■ YOUR GOAL ■
Look through the data below. Collect every line where the word "lines" occurs.

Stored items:
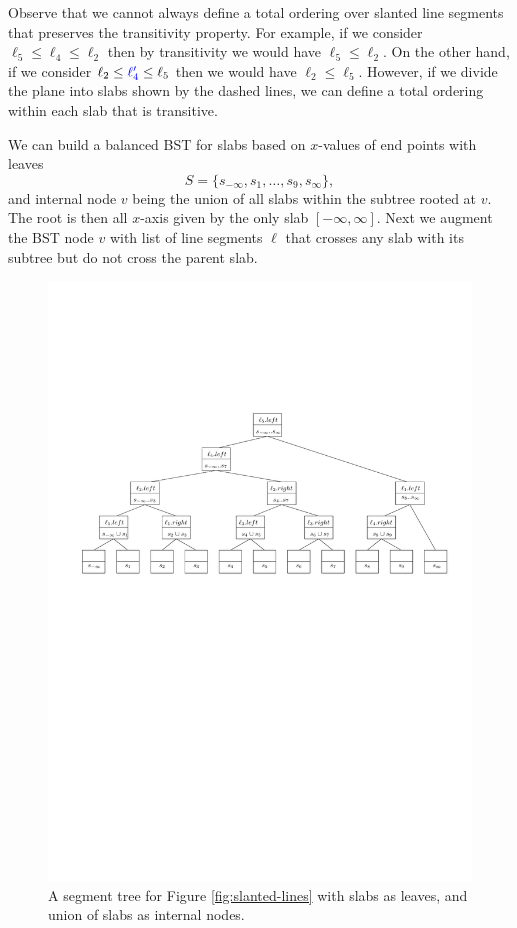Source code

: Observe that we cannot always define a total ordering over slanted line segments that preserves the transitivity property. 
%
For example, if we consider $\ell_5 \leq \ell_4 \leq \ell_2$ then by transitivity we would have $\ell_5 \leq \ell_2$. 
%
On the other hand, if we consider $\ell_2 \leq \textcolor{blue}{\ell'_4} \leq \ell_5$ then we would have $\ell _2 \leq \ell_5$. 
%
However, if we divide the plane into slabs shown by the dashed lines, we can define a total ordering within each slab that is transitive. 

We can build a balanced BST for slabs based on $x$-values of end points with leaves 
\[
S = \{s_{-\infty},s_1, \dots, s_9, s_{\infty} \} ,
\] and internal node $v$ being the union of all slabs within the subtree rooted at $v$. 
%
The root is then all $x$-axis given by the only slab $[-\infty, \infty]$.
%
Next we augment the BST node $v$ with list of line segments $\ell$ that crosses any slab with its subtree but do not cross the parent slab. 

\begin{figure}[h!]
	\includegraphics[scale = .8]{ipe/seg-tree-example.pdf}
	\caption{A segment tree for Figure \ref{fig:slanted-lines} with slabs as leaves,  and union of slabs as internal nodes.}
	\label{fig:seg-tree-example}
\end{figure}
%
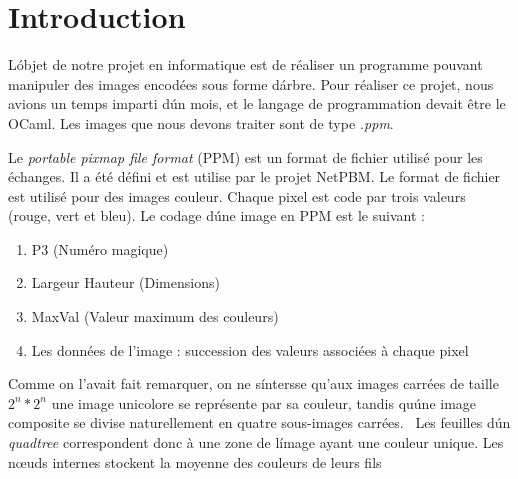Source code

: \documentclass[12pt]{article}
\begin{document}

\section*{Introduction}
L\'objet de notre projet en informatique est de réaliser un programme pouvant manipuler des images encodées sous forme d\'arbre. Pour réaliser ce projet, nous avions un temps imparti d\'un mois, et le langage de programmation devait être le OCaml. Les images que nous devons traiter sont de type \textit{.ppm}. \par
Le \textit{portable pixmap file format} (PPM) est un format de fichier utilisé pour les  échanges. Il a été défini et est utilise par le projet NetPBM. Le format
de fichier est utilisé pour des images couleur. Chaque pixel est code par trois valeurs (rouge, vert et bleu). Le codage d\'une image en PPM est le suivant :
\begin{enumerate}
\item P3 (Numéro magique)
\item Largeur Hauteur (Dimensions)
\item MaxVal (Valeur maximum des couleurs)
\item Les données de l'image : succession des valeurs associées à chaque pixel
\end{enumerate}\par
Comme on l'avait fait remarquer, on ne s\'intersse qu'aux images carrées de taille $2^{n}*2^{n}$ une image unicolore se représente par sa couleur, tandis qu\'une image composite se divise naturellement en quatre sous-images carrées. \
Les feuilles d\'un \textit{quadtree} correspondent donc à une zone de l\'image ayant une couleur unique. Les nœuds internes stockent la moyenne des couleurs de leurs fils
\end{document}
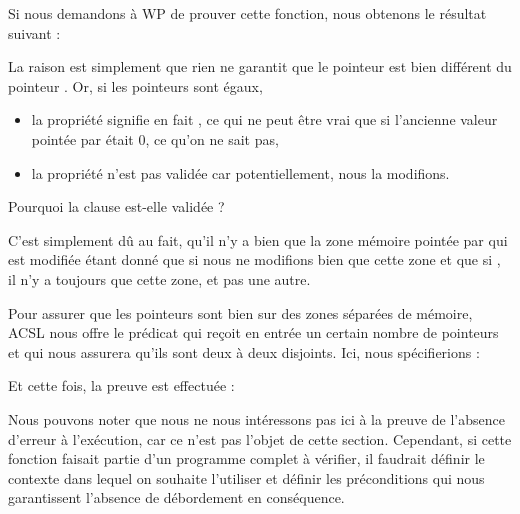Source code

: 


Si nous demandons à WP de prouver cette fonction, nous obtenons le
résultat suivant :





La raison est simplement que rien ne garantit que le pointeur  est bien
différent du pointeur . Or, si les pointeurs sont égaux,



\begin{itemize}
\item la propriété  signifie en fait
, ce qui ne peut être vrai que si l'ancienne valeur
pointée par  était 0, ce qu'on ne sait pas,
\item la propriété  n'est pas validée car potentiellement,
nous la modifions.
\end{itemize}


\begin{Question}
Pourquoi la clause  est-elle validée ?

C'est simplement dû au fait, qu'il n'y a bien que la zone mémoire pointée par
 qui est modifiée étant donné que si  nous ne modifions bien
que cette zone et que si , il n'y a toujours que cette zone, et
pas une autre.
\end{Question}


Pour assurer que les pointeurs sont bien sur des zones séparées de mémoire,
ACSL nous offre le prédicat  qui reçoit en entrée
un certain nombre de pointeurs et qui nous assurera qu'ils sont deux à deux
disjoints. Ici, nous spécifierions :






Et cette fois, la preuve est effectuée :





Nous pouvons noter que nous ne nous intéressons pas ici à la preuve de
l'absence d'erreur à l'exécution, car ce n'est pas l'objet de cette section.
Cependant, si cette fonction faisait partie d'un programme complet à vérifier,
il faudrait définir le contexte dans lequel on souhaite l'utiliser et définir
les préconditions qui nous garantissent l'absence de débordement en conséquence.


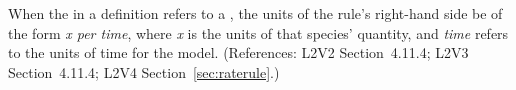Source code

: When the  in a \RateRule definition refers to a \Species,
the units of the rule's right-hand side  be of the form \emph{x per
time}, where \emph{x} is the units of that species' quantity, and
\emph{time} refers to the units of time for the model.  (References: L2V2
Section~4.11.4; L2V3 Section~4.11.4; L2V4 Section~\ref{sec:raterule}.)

■ OUTPUT FOR THIS TASK ■
However, if we divide the plane into slabs shown by the dashed lines, we can define a total ordering within each slab that is transitive. 
	\caption{A segment tree for Figure \ref{fig:slanted-lines} with slabs as leaves,  and union of slabs as internal nodes.}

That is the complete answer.